Josh knows better than to imply #OWS is in the business of getting people elected. He's actually stating the opposite: these are candidates who have eagerly embraced our "talking points". some like Elizabeth Warren because it sorta kinda makes sense; but others like Hakeem because he *is* an occupier.
posted by liza at 9:49 PM on March 14, 2012 [1 favorite]


I would be interested in knowing if/how much Occupy-types/greens/real progressives are on local & state ballots this year.

The Scott Walker fiasco in Wisconsin has, without any qualification whatsoever, spurred hundreds or even thousands of people into politics who only before ever voted. We have candidates running for city council, county board, state assembly, and in recall elections, state senate who have hardly any political experience but feel called to action. Many of them were inspired by marching around the state capitol last year in the demonstrations which sometimes topped 100,000.

This isn't Occupy per se, but Occupy has sort of run second fiddle here to our anti-Walker movement.

I have heard of similar things, on a smaller scale, taking place in Michigan and Ohio.
posted by dhartung at 11:09 PM on March 14, 2012 [3 favorites]


If we actually endorsed candidates, Hakeem would be #1 on the list...

Thanks for the info on this. I appreciate it.
posted by mattbucher at 7:20 AM on March 15, 2012




Hmmm...looks like the Occupy/organized labor alliance is breaking:
“It won’t happen,” said Stuart Appelbaum, president of the Retail, Wholesale and Department Store Union and one of the first labor leaders to embrace the Occupy movement. “They are not working with the unions in a serious way yet; nor are the unions working with them in a serious way. And it is the wrong strategy.”

[...]

The difference isn’t just one of tactics: Despite public expressions of solidarity, labor leaders say privately that they’ve been frustrated by their inability to build a long-term relationship with the leaderless movement. Instead, they’re beginning to plan a day of protest later this year in support of the right to organize.

None of the union leaders BuzzFeed spoke with said they’d been contacted by occupiers about plans for a strike, a silence that has made the grand talk of a general strike even more puzzling to people whose members are familiar with picket lines.

“A general strike is a very specific thing,” said Bob Master, co-chairman of the Working Families Party and the legislative and political director of Communication Workers of America District 1. “It’s when all the workers in a city decide that they’re not working. It’s not when an outside group says, ‘How about we stop working for a day because we’ve got a set of demands that you weren’t part of formulating.’”
And this kind of pisses me off:
“Frankly there's not enough union people in this country anyway, so even if you made every union person strike, you still couldn’t have everyone not working,” said Jeff Smith, an organizer since the beginning of Occupy.

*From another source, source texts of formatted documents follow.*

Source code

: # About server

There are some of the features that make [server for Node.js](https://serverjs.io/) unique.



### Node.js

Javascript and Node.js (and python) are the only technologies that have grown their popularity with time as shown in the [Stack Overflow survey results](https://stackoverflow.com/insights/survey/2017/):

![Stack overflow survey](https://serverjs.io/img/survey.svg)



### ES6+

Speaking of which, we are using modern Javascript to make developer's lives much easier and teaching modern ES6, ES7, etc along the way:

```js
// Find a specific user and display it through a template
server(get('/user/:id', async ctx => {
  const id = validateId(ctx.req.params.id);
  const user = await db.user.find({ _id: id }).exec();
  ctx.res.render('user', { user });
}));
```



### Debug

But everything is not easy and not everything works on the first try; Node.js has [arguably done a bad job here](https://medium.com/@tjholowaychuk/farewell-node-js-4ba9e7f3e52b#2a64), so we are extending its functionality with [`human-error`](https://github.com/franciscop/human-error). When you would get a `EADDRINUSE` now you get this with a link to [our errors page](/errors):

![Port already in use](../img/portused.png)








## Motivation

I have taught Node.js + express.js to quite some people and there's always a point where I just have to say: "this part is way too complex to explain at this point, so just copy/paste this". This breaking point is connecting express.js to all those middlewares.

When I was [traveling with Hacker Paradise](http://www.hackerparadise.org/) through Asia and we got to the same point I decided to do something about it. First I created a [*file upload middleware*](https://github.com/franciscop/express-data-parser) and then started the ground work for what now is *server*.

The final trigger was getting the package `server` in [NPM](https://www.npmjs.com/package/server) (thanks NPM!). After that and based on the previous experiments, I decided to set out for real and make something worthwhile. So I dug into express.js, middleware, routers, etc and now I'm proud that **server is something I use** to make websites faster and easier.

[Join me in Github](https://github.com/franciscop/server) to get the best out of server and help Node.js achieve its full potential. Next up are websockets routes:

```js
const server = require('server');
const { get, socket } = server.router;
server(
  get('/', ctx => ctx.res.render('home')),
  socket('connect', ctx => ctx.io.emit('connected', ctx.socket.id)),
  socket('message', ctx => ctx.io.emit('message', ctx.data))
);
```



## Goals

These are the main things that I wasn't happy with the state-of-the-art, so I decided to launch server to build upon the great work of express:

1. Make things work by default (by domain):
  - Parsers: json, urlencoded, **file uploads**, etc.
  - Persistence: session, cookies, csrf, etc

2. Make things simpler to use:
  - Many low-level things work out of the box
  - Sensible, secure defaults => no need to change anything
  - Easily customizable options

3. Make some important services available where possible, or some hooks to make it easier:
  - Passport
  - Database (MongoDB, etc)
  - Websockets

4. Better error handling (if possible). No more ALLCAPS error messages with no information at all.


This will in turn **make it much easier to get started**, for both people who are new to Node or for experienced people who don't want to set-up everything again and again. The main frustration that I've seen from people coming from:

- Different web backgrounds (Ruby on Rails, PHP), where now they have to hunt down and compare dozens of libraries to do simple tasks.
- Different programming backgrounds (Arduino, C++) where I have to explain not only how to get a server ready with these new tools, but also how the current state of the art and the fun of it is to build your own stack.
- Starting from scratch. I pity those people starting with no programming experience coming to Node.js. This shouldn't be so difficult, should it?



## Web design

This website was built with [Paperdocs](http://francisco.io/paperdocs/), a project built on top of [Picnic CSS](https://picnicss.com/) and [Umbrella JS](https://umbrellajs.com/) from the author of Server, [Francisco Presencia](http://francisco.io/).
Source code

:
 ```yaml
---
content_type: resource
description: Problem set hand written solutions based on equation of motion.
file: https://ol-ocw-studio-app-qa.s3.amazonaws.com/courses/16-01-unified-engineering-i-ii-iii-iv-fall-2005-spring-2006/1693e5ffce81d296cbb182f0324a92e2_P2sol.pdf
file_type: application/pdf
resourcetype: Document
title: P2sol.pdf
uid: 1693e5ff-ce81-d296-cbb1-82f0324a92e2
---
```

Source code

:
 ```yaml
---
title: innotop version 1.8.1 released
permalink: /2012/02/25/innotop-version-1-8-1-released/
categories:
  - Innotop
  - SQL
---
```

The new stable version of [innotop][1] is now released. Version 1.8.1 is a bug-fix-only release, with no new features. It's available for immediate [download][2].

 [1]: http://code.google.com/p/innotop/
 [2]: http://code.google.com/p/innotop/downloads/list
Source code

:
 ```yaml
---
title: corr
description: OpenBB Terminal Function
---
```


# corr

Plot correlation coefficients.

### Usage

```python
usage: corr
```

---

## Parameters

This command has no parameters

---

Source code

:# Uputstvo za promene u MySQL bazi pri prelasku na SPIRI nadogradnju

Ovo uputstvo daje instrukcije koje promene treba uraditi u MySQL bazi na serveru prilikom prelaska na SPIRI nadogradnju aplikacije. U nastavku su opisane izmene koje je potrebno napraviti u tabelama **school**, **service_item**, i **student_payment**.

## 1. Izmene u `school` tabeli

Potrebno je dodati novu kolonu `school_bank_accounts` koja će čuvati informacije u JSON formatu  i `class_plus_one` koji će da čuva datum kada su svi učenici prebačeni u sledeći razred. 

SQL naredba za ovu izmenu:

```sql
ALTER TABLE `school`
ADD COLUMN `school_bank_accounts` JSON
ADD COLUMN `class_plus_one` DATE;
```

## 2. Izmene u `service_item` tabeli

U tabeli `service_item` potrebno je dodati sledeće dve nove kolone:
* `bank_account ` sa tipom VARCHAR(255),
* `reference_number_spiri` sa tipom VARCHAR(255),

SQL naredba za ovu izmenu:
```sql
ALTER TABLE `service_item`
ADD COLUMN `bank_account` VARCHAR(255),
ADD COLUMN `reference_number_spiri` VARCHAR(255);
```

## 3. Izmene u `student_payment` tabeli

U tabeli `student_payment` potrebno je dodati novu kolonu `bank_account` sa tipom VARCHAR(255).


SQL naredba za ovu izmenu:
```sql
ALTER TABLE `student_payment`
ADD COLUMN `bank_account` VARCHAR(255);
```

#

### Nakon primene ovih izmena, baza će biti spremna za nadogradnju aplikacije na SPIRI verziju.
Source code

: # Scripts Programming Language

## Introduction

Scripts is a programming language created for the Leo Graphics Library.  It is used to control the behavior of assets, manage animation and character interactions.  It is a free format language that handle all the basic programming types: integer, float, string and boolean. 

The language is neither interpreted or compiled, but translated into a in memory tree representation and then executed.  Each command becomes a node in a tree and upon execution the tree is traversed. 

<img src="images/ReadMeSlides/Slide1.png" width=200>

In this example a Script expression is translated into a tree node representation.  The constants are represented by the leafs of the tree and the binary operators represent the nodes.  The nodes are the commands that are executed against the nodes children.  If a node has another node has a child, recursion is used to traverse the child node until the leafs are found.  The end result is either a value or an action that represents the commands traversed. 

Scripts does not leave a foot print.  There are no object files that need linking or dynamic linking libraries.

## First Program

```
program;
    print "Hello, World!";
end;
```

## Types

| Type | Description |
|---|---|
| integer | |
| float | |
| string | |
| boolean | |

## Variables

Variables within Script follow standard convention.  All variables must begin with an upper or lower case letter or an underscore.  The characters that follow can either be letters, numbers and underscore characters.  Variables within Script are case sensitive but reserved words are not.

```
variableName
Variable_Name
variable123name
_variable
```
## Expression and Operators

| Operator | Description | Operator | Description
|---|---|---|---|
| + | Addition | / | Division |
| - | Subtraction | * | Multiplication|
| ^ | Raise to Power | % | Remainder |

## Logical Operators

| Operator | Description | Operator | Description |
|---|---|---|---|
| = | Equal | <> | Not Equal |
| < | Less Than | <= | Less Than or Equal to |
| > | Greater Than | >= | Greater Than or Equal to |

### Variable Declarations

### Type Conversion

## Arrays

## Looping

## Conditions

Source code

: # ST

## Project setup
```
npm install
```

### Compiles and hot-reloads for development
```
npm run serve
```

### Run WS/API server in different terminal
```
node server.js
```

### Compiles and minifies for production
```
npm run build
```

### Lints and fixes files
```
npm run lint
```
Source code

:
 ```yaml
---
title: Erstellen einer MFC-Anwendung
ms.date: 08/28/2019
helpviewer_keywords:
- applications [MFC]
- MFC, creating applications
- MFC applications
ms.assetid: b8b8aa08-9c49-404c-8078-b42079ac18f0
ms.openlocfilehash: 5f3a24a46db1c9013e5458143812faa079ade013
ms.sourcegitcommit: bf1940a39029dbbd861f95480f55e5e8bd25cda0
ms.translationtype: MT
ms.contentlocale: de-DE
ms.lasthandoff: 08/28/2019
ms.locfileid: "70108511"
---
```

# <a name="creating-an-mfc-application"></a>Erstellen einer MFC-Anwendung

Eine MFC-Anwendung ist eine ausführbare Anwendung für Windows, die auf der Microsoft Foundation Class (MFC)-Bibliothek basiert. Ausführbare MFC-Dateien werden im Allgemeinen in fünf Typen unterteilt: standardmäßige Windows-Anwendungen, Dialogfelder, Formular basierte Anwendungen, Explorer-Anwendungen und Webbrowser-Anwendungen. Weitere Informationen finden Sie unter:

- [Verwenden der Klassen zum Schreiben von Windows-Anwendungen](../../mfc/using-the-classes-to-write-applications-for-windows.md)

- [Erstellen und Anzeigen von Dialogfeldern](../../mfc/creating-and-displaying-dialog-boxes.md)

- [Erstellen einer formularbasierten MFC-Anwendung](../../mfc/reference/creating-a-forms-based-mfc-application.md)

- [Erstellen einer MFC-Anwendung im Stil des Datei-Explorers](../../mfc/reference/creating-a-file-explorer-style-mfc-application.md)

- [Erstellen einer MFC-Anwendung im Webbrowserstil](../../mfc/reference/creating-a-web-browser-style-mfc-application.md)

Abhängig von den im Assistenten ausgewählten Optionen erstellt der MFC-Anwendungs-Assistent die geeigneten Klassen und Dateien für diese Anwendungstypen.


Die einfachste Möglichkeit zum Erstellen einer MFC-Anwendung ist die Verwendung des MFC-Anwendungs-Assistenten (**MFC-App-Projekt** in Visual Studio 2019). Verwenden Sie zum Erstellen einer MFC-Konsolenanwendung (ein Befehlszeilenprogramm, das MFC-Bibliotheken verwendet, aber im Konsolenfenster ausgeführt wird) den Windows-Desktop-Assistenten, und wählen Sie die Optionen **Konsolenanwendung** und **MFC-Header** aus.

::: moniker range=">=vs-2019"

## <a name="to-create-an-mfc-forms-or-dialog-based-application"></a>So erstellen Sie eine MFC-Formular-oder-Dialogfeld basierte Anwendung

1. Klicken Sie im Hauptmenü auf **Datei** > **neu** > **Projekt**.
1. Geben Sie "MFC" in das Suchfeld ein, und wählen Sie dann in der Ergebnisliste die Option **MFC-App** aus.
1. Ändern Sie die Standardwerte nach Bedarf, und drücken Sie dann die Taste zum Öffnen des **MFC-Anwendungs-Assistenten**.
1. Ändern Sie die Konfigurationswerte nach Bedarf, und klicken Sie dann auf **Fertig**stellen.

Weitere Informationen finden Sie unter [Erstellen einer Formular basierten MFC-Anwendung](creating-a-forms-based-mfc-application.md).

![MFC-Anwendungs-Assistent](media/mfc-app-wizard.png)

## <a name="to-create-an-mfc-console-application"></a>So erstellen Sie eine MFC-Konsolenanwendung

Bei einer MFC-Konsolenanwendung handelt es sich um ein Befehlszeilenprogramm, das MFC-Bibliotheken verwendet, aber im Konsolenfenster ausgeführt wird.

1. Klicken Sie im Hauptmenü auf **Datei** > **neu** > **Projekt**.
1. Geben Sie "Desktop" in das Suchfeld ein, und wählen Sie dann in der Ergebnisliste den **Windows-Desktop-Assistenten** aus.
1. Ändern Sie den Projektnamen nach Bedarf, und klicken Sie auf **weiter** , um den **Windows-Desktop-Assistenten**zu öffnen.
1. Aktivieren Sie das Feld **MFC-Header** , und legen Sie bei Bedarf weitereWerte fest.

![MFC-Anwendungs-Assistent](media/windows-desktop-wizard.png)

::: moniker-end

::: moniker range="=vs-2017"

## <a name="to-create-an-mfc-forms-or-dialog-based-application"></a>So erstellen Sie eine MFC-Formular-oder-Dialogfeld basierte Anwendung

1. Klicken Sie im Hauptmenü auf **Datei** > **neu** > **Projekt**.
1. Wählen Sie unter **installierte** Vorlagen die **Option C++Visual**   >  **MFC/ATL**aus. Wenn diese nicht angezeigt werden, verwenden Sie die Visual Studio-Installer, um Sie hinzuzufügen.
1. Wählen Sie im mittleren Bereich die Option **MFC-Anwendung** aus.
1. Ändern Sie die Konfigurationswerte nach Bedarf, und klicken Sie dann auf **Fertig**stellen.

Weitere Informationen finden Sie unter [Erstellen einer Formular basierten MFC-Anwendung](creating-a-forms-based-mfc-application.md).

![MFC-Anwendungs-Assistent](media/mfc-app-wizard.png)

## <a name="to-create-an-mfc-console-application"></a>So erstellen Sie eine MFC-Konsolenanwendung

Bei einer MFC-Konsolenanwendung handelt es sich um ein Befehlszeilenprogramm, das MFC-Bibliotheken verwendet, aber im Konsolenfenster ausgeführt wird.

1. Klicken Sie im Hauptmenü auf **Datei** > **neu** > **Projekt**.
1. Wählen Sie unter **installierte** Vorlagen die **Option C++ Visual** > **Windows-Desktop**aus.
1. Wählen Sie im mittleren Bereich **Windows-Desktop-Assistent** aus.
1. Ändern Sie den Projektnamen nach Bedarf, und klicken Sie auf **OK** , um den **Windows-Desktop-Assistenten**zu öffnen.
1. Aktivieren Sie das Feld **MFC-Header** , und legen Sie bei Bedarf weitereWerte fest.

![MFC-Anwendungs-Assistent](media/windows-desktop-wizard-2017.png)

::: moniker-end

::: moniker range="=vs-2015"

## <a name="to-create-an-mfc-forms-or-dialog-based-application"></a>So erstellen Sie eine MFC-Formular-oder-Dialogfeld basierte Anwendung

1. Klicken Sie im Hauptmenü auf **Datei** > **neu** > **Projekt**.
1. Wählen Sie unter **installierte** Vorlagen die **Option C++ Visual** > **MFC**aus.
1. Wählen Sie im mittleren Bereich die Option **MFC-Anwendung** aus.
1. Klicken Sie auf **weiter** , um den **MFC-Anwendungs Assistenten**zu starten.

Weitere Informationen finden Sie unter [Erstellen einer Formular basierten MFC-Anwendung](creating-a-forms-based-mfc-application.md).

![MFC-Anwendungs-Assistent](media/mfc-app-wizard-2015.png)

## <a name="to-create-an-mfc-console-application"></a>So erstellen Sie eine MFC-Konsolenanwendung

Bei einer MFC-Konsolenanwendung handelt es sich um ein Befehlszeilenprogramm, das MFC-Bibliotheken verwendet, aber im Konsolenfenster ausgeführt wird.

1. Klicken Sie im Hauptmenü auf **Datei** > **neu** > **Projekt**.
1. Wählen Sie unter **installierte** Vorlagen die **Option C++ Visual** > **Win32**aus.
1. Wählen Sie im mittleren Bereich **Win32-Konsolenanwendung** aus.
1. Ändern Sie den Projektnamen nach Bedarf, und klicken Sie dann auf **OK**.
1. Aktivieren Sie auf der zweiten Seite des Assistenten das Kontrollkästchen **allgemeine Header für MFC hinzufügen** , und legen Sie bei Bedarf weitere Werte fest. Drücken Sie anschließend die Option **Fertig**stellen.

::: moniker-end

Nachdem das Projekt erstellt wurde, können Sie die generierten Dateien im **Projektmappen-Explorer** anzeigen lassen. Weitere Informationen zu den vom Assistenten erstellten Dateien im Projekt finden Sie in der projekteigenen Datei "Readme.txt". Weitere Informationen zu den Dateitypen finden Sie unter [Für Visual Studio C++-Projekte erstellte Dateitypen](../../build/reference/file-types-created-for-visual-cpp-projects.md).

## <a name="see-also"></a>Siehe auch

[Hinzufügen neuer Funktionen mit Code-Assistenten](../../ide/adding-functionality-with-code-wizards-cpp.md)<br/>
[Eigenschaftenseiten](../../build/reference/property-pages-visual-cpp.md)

“It’s about getting enough people to opt out of what their normal equation is,” Smith said. “Even if you just stay home and watch TV, in some ways you'll have participated in this.”
Way to miss the point, Jeff Smith.
posted by zombieflanders at 6:27 AM on March 20, 2012


I'd love a general strike if someone could pay my bills when I get fired. Seriously, the concept just doesn't make any sense to the average non-union person. People are terrified of losing their jobs in this economy, especially in at-will states. I'm all for solidarity, but I like to eat, too.
posted by desjardins at 12:23 PM on March 20, 2012


I'm donno if it's new legislation or implementating existing legislation, all the OWS groups are posting about Iceland forgiving mortgage debt.